Is our psychology adapted for endurance?

According to evolutionary psychologists, at birth the human mind is neither a blank slate, nor a general-purpose computer, but is instead a set of highly specific, and evolved adaptive programmes (Cosmides & Tooby, 2013).

Each mechanism within the brain has been shaped through natural, and sexual, selection, to solve the problems encountered within the environment of evolutionary adaptedness (EEA). Our ancestors evolved to survive over 4 million years of living as a nomadic hunter-gatherer, and only within the last 10,000 years have we developed a more sedentary, less nomadic lifestyle. Natural selection overcame many problems to ensure the survival of the species, adapting focussed, content-rich, highly specialised architecture that meet specific information-processing requirements: cooperation with our kin, dealing with our enemies, communication, including both language and non-verbal, identification and location of food, hunting, mate selection and avoiding infectious disease and poisonous food (Buss, 2009; 2009a; Cosmides & Tooby, 2013).  Multiple adaptive mechanisms may also have evolved specifically for endurance.
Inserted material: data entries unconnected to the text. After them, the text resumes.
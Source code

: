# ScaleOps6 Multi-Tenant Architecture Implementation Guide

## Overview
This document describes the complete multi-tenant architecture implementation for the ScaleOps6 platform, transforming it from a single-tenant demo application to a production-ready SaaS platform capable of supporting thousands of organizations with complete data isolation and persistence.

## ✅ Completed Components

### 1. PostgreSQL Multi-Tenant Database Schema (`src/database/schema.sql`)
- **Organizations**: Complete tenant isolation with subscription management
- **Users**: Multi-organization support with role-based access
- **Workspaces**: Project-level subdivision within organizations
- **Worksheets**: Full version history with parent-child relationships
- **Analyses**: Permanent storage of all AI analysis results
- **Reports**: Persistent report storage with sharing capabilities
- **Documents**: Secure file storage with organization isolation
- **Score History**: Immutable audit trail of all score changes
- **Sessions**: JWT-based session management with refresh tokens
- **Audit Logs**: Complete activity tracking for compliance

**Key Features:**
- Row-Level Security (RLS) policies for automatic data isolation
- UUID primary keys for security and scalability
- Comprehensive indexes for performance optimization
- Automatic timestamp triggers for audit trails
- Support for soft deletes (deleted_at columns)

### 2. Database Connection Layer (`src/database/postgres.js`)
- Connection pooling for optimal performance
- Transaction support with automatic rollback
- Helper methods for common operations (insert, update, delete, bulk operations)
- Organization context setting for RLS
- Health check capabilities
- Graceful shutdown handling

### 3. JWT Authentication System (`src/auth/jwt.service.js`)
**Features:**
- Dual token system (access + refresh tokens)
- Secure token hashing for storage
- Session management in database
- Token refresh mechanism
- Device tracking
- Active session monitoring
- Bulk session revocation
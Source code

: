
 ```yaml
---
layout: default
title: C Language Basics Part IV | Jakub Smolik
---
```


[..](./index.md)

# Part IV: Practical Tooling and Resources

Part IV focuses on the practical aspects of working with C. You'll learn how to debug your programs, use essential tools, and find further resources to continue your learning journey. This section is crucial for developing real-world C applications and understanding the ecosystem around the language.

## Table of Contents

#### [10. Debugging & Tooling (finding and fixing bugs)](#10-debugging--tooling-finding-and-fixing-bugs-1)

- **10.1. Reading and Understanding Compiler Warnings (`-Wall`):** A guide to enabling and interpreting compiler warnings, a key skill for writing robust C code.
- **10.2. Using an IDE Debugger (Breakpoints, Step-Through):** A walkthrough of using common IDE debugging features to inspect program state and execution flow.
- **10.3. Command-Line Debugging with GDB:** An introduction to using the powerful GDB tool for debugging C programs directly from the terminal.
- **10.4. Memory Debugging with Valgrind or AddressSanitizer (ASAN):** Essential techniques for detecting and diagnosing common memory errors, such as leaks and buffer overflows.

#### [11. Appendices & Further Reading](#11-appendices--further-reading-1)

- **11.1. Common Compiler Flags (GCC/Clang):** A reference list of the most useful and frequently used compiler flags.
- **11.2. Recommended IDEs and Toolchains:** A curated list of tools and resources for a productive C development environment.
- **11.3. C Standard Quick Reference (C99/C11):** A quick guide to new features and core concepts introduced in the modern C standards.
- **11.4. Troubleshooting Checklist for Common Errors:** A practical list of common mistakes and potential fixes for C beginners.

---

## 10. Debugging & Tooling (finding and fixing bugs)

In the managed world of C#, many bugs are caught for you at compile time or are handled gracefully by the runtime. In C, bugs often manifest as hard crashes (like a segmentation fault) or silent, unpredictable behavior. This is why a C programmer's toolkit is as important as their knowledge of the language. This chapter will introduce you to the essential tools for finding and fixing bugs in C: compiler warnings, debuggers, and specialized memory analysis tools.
Assuming an organism’s ability to increase the frequency of their genes in the next generation may be a result of one, or more, psychological adaptations to the EEA. Such adaptations, that offered an advantage, would, therefore ‘proliferate’ in subsequent generations, and may be different between EEA’s. As an example, EEA ‘A’ may have been a time when food was in plentiful supply, whilst EEA ‘B’ may have been during an extended period of drought, climatic extremes and human migration. Very different psychological measures could have adapted to meet the endurance requirements of each environment. As a result, though endurance may have been crucial to the survival of the human species, there may be no one trait, or set of traits, that predicts successful performance.